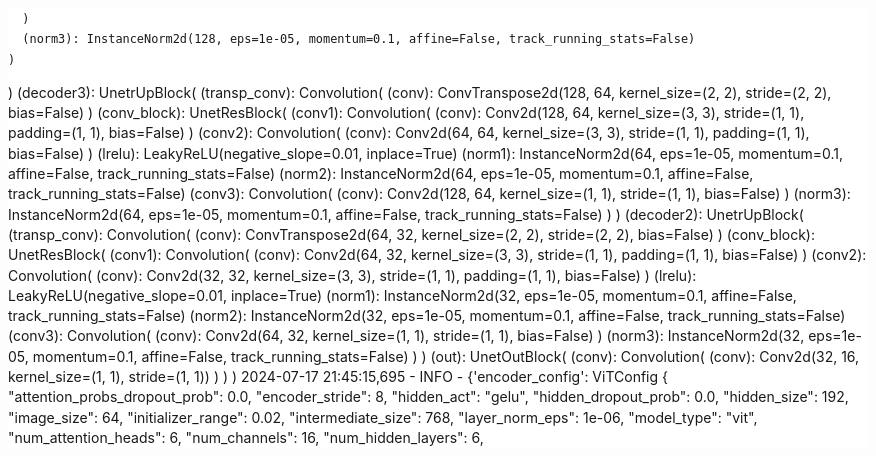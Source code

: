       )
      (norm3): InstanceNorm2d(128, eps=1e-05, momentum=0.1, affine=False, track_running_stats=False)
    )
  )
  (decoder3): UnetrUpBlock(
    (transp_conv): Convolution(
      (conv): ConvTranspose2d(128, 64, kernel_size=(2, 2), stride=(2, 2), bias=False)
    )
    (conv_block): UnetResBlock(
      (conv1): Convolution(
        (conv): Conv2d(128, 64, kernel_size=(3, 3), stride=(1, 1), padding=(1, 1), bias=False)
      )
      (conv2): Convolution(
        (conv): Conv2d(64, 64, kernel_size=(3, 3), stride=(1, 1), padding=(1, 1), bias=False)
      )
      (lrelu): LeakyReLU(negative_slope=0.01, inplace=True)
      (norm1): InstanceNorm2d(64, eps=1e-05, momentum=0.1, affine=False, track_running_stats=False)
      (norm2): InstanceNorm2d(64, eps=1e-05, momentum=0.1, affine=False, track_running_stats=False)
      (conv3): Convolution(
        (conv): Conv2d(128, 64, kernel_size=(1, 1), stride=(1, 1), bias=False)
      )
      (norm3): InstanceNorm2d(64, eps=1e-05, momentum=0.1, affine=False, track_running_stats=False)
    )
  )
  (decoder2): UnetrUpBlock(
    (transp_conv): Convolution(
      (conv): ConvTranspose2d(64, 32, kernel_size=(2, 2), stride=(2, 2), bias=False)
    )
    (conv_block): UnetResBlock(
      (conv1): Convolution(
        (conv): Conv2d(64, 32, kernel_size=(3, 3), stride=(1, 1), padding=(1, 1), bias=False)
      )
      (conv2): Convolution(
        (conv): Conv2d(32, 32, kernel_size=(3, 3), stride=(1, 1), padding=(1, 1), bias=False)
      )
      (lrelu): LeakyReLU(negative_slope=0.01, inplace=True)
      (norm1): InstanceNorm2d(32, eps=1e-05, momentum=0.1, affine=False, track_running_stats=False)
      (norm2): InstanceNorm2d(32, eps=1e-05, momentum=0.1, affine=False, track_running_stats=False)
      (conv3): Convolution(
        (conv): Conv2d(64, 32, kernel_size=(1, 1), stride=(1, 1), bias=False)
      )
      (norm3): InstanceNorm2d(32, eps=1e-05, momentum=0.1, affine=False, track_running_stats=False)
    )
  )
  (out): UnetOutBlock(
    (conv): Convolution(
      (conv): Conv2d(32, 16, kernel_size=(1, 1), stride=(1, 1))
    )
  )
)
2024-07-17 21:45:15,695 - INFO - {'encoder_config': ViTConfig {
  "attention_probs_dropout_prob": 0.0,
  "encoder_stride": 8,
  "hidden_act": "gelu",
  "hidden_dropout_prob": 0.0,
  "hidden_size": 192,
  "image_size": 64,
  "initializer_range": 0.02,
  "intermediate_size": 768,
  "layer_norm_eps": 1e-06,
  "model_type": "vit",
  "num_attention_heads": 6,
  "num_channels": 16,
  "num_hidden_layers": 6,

___

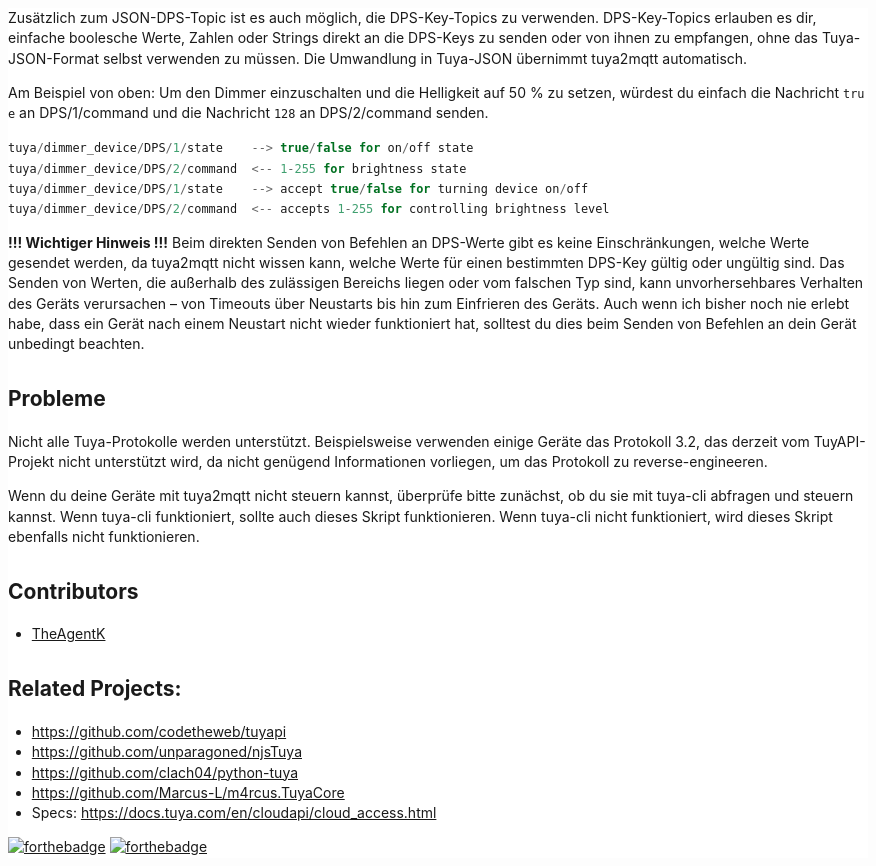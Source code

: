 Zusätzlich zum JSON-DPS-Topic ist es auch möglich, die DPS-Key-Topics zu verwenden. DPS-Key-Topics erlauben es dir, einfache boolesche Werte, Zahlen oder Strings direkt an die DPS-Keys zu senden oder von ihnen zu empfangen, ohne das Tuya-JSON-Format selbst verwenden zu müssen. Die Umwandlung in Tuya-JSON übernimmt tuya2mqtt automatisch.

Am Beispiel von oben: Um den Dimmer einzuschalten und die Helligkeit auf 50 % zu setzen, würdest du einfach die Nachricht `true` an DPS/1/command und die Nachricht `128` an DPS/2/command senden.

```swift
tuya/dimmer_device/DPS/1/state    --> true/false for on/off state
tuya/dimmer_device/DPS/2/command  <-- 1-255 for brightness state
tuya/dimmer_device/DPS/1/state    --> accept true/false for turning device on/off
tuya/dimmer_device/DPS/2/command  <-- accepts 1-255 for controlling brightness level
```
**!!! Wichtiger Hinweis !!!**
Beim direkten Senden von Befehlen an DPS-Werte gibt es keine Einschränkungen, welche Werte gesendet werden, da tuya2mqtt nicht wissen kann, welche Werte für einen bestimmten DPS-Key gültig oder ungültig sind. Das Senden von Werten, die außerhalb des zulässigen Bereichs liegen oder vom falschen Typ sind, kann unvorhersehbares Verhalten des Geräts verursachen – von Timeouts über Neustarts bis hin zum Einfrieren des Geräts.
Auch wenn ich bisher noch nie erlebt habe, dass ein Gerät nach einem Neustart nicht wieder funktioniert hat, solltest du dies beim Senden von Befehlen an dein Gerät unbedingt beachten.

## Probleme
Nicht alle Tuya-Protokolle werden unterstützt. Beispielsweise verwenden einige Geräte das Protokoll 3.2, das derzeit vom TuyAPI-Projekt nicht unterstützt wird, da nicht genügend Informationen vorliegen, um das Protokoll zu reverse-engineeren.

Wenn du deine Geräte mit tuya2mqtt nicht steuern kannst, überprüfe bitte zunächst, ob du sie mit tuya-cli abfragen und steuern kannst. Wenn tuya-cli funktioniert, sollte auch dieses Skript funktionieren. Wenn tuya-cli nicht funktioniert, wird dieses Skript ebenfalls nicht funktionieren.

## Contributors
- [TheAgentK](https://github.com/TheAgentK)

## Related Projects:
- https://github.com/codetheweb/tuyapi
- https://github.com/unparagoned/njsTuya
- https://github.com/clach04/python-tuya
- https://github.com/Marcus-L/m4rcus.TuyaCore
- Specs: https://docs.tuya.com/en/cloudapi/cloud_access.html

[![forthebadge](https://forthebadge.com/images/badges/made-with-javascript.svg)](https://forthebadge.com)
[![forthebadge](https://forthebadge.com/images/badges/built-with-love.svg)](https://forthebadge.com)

___

Only the lines containing the word "momentum" should be returned from the data above.

- [Reply to the task]
      (norm3): InstanceNorm2d(128, eps=1e-05, momentum=0.1, affine=False, track_running_stats=False)
      (norm1): InstanceNorm2d(64, eps=1e-05, momentum=0.1, affine=False, track_running_stats=False)
      (norm2): InstanceNorm2d(64, eps=1e-05, momentum=0.1, affine=False, track_running_stats=False)
      (norm3): InstanceNorm2d(64, eps=1e-05, momentum=0.1, affine=False, track_running_stats=False)
      (norm1): InstanceNorm2d(32, eps=1e-05, momentum=0.1, affine=False, track_running_stats=False)
      (norm2): InstanceNorm2d(32, eps=1e-05, momentum=0.1, affine=False, track_running_stats=False)
      (norm3): InstanceNorm2d(32, eps=1e-05, momentum=0.1, affine=False, track_running_stats=False)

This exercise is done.